The other thing that became a point of controversy in Zukerman's repertoire selection was his unwillingness to perform Canadian music. Soon after Zukerman was appointed, John Burge, president of the Canadian League of Composers, fumed that Zukerman wasn't adding new Canadian works to the schedule even after meeting with CLC representatives. McAlear recalls that he gave Zukerman some scores of Canadian works to take home and study, and he's not sure if Zukerman read them. "Once I put a tiny piece of Scotch tape over the middle clump of pages of the score, just to see if the tape would be disturbed when he brought it back," he recalls. "And it wasn't, [confirming] my suspicions about the fact that he probably wasn't even cracking open these scores. And he would bring them back after a day or two and say, 'This is all shit.' "

And yet, Deacon and others argue that the complaints are overblown, a relic of Zukerman's early years with the orchestra. Deacon points out that through Zukerman "the NAC has commissioned three Canadian composers - Denys Bouliane, Gary Kulesha and Alexina Louie - to each create new works." And though Zukerman hasn't been able to pull in most of his famous friends as guests, he does have the ability to attract a few A-list stars: famous guests for the upcoming seasons include pianist Emanuel Ax and violinist Gil Shaham. Deacon makes it clear that one advantage of having Zukerman in Ottawa is that he spends quite a bit of his time performing outside Ottawa, drumming up connections for the orchestra. "When he collaborates with major talents, young or established, he invites them to his orchestra back home in Ottawa," Deacon says. "He's proud of Canada as the country that welcomed his parents from Israel and he brags about Canada and Ottawa to the musical world wherever he travels. Canada benefits." Except when he's complaining about Canadian musicians in Orange County.

There have been other signs of a mellowing musician. Zukerman used to be known for bashing musicians from the Historically Informed Performance movement. In an interview with Fanfare magazine, he said that period-instrument orchestras sounded "like cats puking," and to the Globe and Mail he said that HIP was "complete rubbish." Jeanne Lamon, the director of the Toronto period-instrument orchestra TAFELMUSIK, wrote a Globe and Mail article where she declared: "I would like to challenge Mr.
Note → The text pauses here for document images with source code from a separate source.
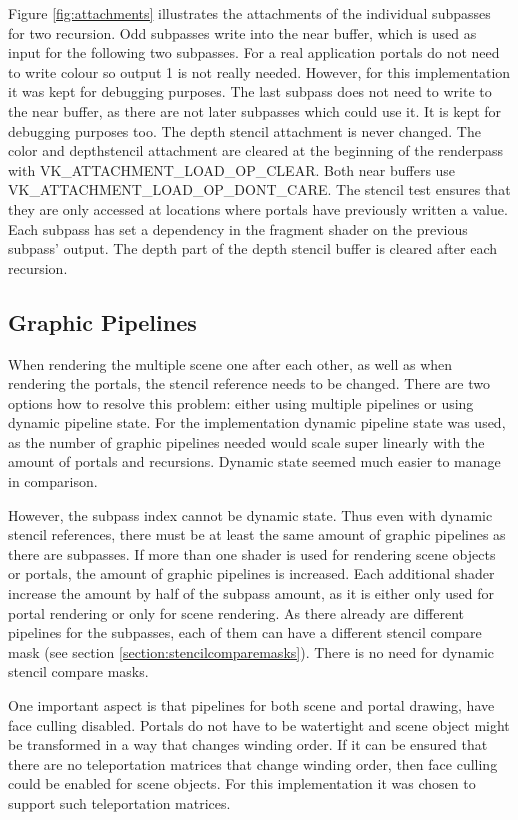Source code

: Figure \ref{fig:attachments} illustrates the attachments of the individual subpasses for two recursion. Odd subpasses write into the near buffer, which is used as input for the following two subpasses. For a real application portals do not need to write colour so output 1 is not really needed. However, for this implementation it was kept for debugging purposes.
The last subpass does not need to write to the near buffer, as there are not later subpasses which could use it. It is kept for debugging purposes too. The depth stencil attachment is never changed. The color and depthstencil attachment are cleared at the beginning of the renderpass with VK\_ATTACHMENT\_LOAD\_OP\_CLEAR. Both near buffers use VK\_ATTACHMENT\_LOAD\_OP\_DONT\_CARE. The stencil test ensures that they are only accessed at locations where portals have previously written a value. Each subpass has set a dependency in the fragment shader on the previous subpass' output. The depth part of the depth stencil buffer is cleared after each recursion.


\subsection{Graphic Pipelines}
When rendering the multiple scene one after each other, as well as when rendering the portals, the stencil reference needs to be changed. There are two options how to resolve this problem: either using multiple pipelines or using dynamic pipeline state. For the implementation dynamic pipeline state was used, as the number of graphic pipelines needed would scale super linearly with the amount of portals and recursions. Dynamic state seemed much easier to manage in comparison.

However, the subpass index cannot be dynamic state. Thus even with dynamic stencil references, there must be at least the same amount of graphic pipelines as there are subpasses. If more than one shader is used for rendering scene objects or portals, the amount of graphic pipelines is increased. Each additional shader increase the amount by half of the subpass amount, as it is either only used for portal rendering or only for scene rendering. As there already are different pipelines for the subpasses, each of them can have a different stencil compare mask (see section \ref{section:stencilcomparemasks}). There is no need for dynamic stencil compare masks.

One important aspect is that pipelines for both scene and portal drawing, have face culling disabled. Portals do not have to be watertight and scene object might be transformed in a way that changes winding order. If it can be ensured that there are no teleportation matrices that change winding order, then face culling could be enabled for scene objects. For this implementation it was chosen to support such teleportation matrices.

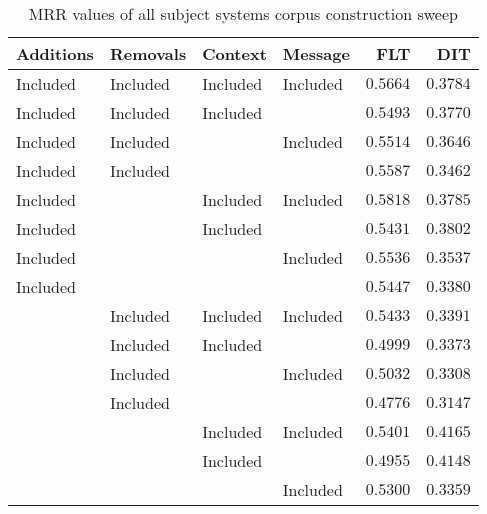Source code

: 
\begin{table}
\begin{spacing}{1.2}
\centering
\caption{MRR values of all subject systems corpus construction sweep}
\label{table:all_corpus_sweep}
\vspace{0.2em}
\begin{tabular}{llll|rr}
\toprule
Additions &  Removals &   Context &   Message &           FLT &           DIT \\
\midrule
 Included &  Included &  Included &  Included &      $0.5664$ &      $0.3784$ \\
 \myrowcolor Included &  Included &  Included &           &      $0.5493$ &      $0.3770$ \\
 Included &  Included &           &  Included &      $0.5514$ &      $0.3646$ \\
 Included &  Included &           &           &      $0.5587$ &      $0.3462$ \\
 Included &           &  Included &  Included & $\bm{0.5818}$ &      $0.3785$ \\
 Included &           &  Included &           &      $0.5431$ &      $0.3802$ \\
 Included &           &           &  Included &      $0.5536$ &      $0.3537$ \\
 Included &           &           &           &      $0.5447$ &      $0.3380$ \\
          &  Included &  Included &  Included &      $0.5433$ &      $0.3391$ \\
          &  Included &  Included &           &      $0.4999$ &      $0.3373$ \\
          &  Included &           &  Included &      $0.5032$ &      $0.3308$ \\
          &  Included &           &           &      $0.4776$ &      $0.3147$ \\
          &           &  Included &  Included &      $0.5401$ & $\bm{0.4165}$ \\
          &           &  Included &           &      $0.4955$ &      $0.4148$ \\
          &           &           &  Included &      $0.5300$ &      $0.3359$ \\
\bottomrule
\end{tabular}

\end{spacing}
\end{table}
Zukerman and his NACO orchestra to a musical duel." But while Zukerman still doesn't have much respect for HIP practice, Deacon says there's a sort of truce: "Pinchas continues to invite renowned baroque specialist Trevor Pinnock to conduct the NAC Orchestra because he respects his musicianship."

Zukerman's defenders also point to his work as a teacher; he's used the NAC's resources to locate, train and promote young musicians. Zukerman, Deacon says, "has created an annual summer institute for young players, composers and conductors at the NAC, and has led a kind of 'education revolution' at the NAC Orchestra." On the other hand, others argue that the educational work is something of a distraction from his main job. "He's not conducting new repertoire," McAlear says, "but somehow the organization was letting him get away with teaching people and charging people and imagining that that was some kind of performance."

That's the status of Pinchas Zukerman: a musician who delivered somewhat less than the NAC hoped for, but somewhat more - in terms of guest artists, cachet, and NAC-sponsored programs - than a lesser-known musician. And if a greater number of controversial comments or personnel problems go with Zukerman's celebrity status, Chris Deacon has the answer for that: "There are workplace issues that are being sorted out with the assistance of professional facilitators."